The second verse quoted by Kamat (Sura 24, verse 33) speaks of not forcing one’s “slaves” into prostitution. In case they are forced to do the same for short-term gains in this world, Allah will have mercy on them – says the verse. Kamat presented the above two verses to the court saying they are talking about hijab and wearing the same is required in the Quran. Kamat reiterated his position on February 10, citing verse 24.31 calling the prescription of a headscarf “specifically prescribed” in the Holy Quran.

Submission by AG Prabhuling Navadgi challenging the plea

On the eighth day of hearing in the Karnataka Hijab case, Advocate General Navadgi continued his argument by arguing that wearing the hijab is not an essential religious practice, as shown by the applicants – in particular by SA Kamat. The basis of the AG’s arguments as presented today was to establish whether quotations in the Quran count as essential practices and whether their interpretations are binding or are “prescriptions”. He referred to the Mohd Hanif Qureshi case which involved the issue of whether restrictions on the slaughter of cattle interfered with religious practice.

Concluding that there is no direct evidence to prove that the sacrifice of a cow is “compulsory”, he connected the dots of the case to the Hijab row. “What is optional is not obligatory; What is not obligatory is not obligatory; What is not mandatory is not essential,” he added. He then stated that there is a dichotomy in the petitioner’s argument for wearing the hijab as a free expression guaranteed by section 19(a) while also citing section 25 which allows citizens to practice practices religious (fundamental) obligatory. According to him, Article 19 (a) deals with freedom of “choice” while Article 25 deals with the right to practice “coercion”.
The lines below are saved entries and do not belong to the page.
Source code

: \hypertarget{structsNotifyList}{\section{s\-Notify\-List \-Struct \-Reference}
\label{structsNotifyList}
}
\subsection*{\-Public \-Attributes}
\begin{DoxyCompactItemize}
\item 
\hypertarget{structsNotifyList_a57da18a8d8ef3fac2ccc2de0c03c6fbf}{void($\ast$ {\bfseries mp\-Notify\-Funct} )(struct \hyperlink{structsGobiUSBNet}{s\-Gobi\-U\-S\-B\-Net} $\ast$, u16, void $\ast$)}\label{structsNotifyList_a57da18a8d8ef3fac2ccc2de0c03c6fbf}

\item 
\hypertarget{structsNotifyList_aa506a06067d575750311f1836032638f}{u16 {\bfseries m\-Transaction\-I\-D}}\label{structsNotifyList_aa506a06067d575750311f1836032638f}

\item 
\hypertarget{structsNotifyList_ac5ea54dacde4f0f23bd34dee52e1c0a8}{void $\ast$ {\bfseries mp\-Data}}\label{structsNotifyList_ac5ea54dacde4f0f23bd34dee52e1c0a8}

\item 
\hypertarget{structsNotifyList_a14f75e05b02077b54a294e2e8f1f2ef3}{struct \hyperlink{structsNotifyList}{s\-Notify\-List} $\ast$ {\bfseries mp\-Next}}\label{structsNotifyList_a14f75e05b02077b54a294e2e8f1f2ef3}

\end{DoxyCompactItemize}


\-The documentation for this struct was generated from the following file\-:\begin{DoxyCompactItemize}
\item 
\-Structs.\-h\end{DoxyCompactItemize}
In such a case, it is evident from the applicant’s own submissions that there appears to be confusion as to whether wearing the hijab is a choice or a compulsion. Furthermore, AG Navadgi pointed out that the source mentioned by the applicant lawyer Kamat was an interpretation of the website Koran.com which is created by a few volunteers and is not allowed.

He then referred to sura 24, verse 31 which was presented by Kamat earlier in court. AG Navadgi repeated it saying, “Tell believing women that they should lower their gaze and keep their modesty, that they should pull their veils over their breasts… and show their beauty only to their husbands, their fathers…” Referring to the verse, Chief Justice Krishna Dixit pointed out that “hijab” as such is not directly mentioned. AG reiterated that he wanted to point out the same.

AG Prabhuling Navadgi then quoted another verse (33.59) which deals with women wearing veils from the Holy Quran.

Screenshot from Quran.com quoting verse 33.59

According to the Quran.com website, it was written: “O Prophet, tell your wives and your daughters and the wives of the believers to bring down upon themselves [part] of their outer clothing. It is more appropriate that they are known and not abused. And Allah is always Forgiving and Merciful. It is obvious that the Hadith of the Quran asks women to cover their bodies as the CJ was quick to point out that it is only talking about a dress which is a long dress and not a headdress.

The Advocate General argued in court that the source on which the applicants relied also did not mention the hijab. He further added that if all petitioners’ submissions qualifying hijab as an essential religious practice are concerned, a judicial declaration based on religious sanction is sought. “(Here) The element of choice is leaving. A concerned woman becomes compelled by religious sanction to wear that particular dress,” he added.

While concluding his remarks, AG Navadgi said, “For a large number of petitioners who represent women’s organizations, I make a statement, the dignity of women must be kept in mind.” The Karnataka High Court intends to close the hearing by the end. from this week. For the wearing of the hijab to qualify as an essential religious practice, the two sides of the spectrum argued at length in court.